Exercise description: Line by line, copy the records below exactly and leave the pictures out.

============================================================

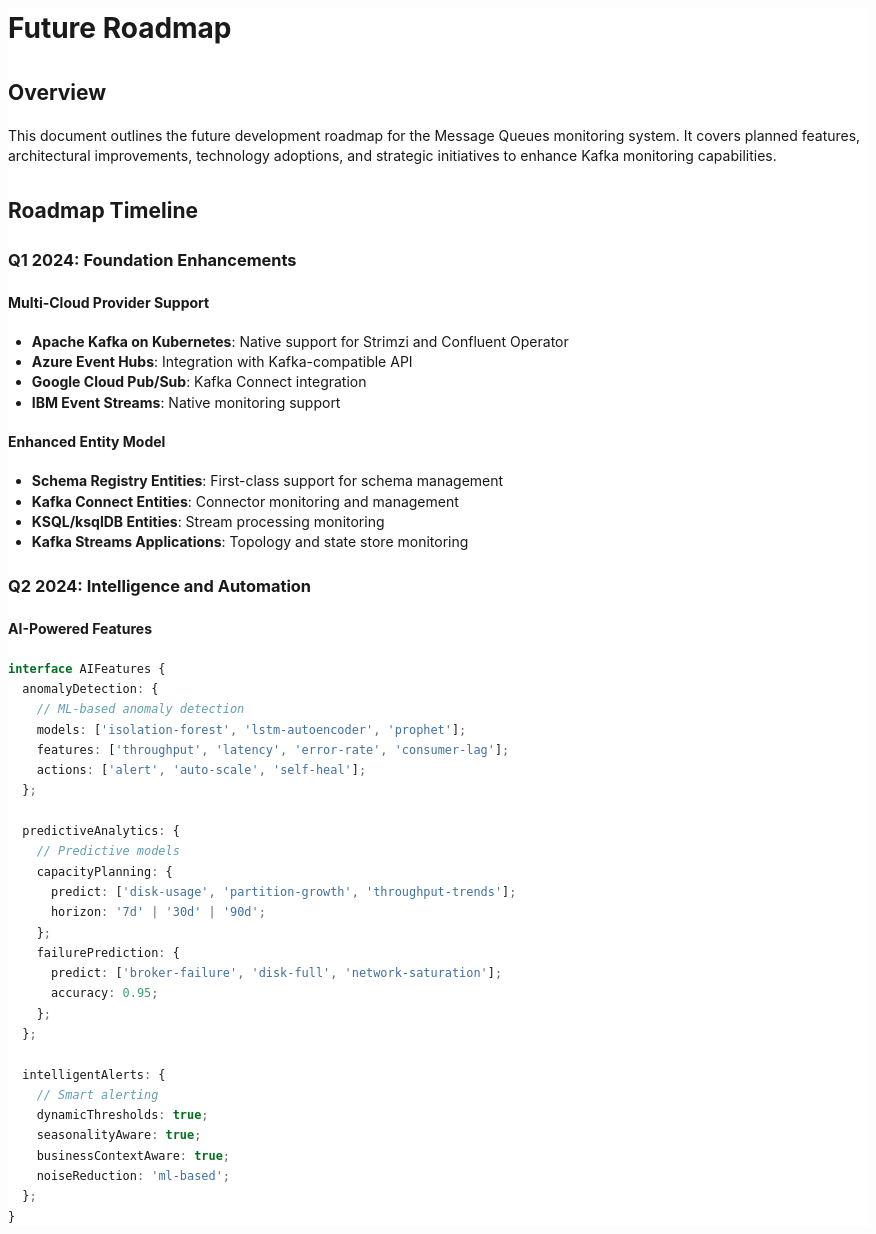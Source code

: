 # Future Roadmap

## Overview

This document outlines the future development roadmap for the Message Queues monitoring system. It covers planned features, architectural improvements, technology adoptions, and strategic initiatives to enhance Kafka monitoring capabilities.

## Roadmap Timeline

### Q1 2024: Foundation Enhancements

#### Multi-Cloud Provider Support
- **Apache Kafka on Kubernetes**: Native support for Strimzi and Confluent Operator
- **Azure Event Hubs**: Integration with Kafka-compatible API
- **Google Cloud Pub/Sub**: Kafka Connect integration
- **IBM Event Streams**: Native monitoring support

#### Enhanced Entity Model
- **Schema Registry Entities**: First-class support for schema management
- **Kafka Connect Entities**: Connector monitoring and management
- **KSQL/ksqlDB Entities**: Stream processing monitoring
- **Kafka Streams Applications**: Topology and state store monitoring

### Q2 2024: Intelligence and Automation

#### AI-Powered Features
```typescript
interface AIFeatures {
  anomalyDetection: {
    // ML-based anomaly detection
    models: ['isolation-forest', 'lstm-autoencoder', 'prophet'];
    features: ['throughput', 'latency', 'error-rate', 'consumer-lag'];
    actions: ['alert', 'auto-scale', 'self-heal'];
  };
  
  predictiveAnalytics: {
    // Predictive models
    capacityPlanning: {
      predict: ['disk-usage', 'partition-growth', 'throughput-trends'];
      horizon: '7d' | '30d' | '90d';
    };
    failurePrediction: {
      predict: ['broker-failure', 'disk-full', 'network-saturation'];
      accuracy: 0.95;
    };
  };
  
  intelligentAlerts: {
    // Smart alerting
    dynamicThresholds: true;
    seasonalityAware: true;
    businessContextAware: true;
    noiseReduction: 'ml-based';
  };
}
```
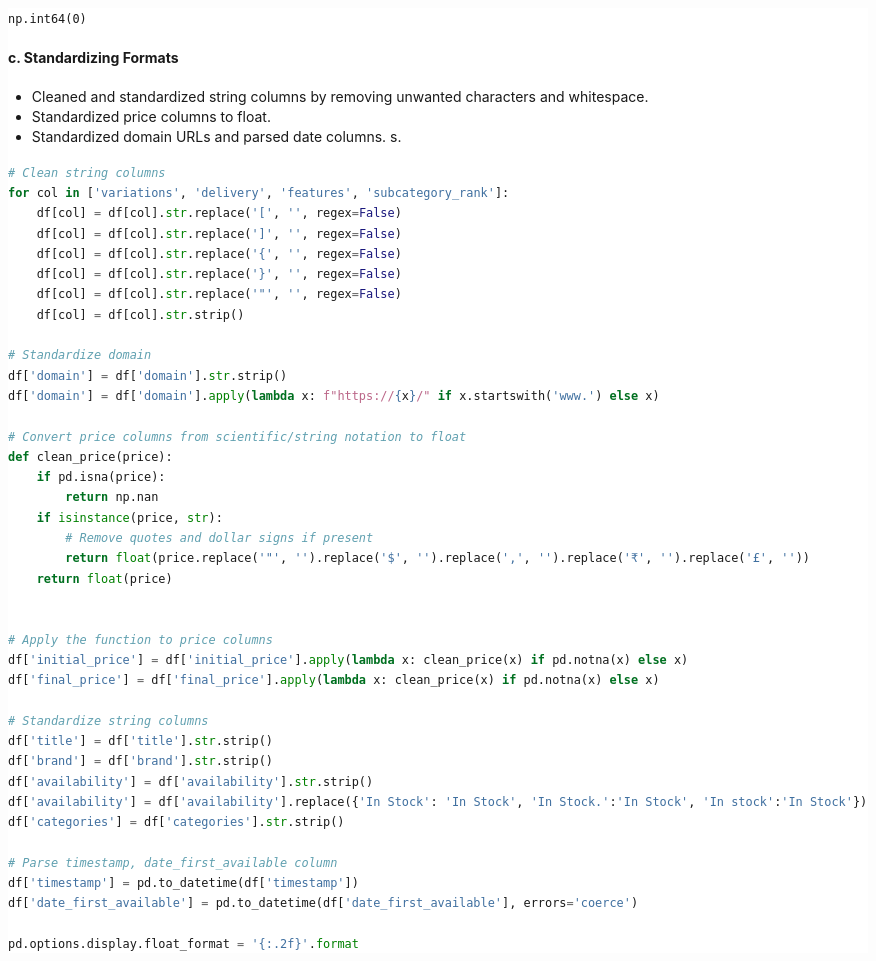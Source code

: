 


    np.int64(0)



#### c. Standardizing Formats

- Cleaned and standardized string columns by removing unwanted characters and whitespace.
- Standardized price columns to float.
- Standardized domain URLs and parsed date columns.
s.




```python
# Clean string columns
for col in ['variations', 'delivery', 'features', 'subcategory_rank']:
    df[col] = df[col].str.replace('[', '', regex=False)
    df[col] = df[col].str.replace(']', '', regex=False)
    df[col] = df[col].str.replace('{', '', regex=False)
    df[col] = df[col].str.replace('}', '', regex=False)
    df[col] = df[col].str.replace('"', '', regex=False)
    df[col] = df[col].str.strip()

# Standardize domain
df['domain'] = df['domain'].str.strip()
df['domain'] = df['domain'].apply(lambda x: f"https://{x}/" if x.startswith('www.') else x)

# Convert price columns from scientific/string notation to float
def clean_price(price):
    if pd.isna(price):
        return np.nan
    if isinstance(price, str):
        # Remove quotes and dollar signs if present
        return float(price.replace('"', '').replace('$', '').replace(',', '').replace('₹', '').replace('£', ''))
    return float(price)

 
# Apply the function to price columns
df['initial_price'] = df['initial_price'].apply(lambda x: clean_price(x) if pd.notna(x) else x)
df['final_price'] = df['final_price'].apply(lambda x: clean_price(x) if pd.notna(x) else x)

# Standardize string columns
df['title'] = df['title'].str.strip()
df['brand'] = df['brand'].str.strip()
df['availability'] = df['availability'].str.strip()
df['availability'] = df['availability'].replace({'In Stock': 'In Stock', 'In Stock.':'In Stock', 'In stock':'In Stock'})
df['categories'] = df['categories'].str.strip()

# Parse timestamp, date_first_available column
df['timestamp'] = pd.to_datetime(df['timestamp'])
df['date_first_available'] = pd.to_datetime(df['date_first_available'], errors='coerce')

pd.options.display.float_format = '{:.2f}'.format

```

============================================================

Response to this exercise:
Source code

: # Future Roadmap

## Overview

This document outlines the future development roadmap for the Message Queues monitoring system. It covers planned features, architectural improvements, technology adoptions, and strategic initiatives to enhance Kafka monitoring capabilities.

## Roadmap Timeline

### Q1 2024: Foundation Enhancements

#### Multi-Cloud Provider Support
- **Apache Kafka on Kubernetes**: Native support for Strimzi and Confluent Operator
- **Azure Event Hubs**: Integration with Kafka-compatible API
- **Google Cloud Pub/Sub**: Kafka Connect integration
- **IBM Event Streams**: Native monitoring support

#### Enhanced Entity Model
- **Schema Registry Entities**: First-class support for schema management
- **Kafka Connect Entities**: Connector monitoring and management
- **KSQL/ksqlDB Entities**: Stream processing monitoring
- **Kafka Streams Applications**: Topology and state store monitoring

### Q2 2024: Intelligence and Automation

#### AI-Powered Features
```typescript
interface AIFeatures {
  anomalyDetection: {
    // ML-based anomaly detection
    models: ['isolation-forest', 'lstm-autoencoder', 'prophet'];
    features: ['throughput', 'latency', 'error-rate', 'consumer-lag'];
    actions: ['alert', 'auto-scale', 'self-heal'];
  };
  
  predictiveAnalytics: {
    // Predictive models
    capacityPlanning: {
      predict: ['disk-usage', 'partition-growth', 'throughput-trends'];
      horizon: '7d' | '30d' | '90d';
    };
    failurePrediction: {
      predict: ['broker-failure', 'disk-full', 'network-saturation'];
      accuracy: 0.95;
    };
  };
  
  intelligentAlerts: {
    // Smart alerting
    dynamicThresholds: true;
    seasonalityAware: true;
    businessContextAware: true;
    noiseReduction: 'ml-based';
  };
}
```
Source code

: 


    np.int64(0)



#### c. Standardizing Formats

- Cleaned and standardized string columns by removing unwanted characters and whitespace.
- Standardized price columns to float.
- Standardized domain URLs and parsed date columns.
s.




```python
# Clean string columns
for col in ['variations', 'delivery', 'features', 'subcategory_rank']:
    df[col] = df[col].str.replace('[', '', regex=False)
    df[col] = df[col].str.replace(']', '', regex=False)
    df[col] = df[col].str.replace('{', '', regex=False)
    df[col] = df[col].str.replace('}', '', regex=False)
    df[col] = df[col].str.replace('"', '', regex=False)
    df[col] = df[col].str.strip()

# Standardize domain
df['domain'] = df['domain'].str.strip()
df['domain'] = df['domain'].apply(lambda x: f"https://{x}/" if x.startswith('www.') else x)

# Convert price columns from scientific/string notation to float
def clean_price(price):
    if pd.isna(price):
        return np.nan
    if isinstance(price, str):
        # Remove quotes and dollar signs if present
        return float(price.replace('"', '').replace('$', '').replace(',', '').replace('₹', '').replace('£', ''))
    return float(price)

 
# Apply the function to price columns
df['initial_price'] = df['initial_price'].apply(lambda x: clean_price(x) if pd.notna(x) else x)
df['final_price'] = df['final_price'].apply(lambda x: clean_price(x) if pd.notna(x) else x)

# Standardize string columns
df['title'] = df['title'].str.strip()
df['brand'] = df['brand'].str.strip()
df['availability'] = df['availability'].str.strip()
df['availability'] = df['availability'].replace({'In Stock': 'In Stock', 'In Stock.':'In Stock', 'In stock':'In Stock'})
df['categories'] = df['categories'].str.strip()

# Parse timestamp, date_first_available column
df['timestamp'] = pd.to_datetime(df['timestamp'])
df['date_first_available'] = pd.to_datetime(df['date_first_available'], errors='coerce')

pd.options.display.float_format = '{:.2f}'.format

```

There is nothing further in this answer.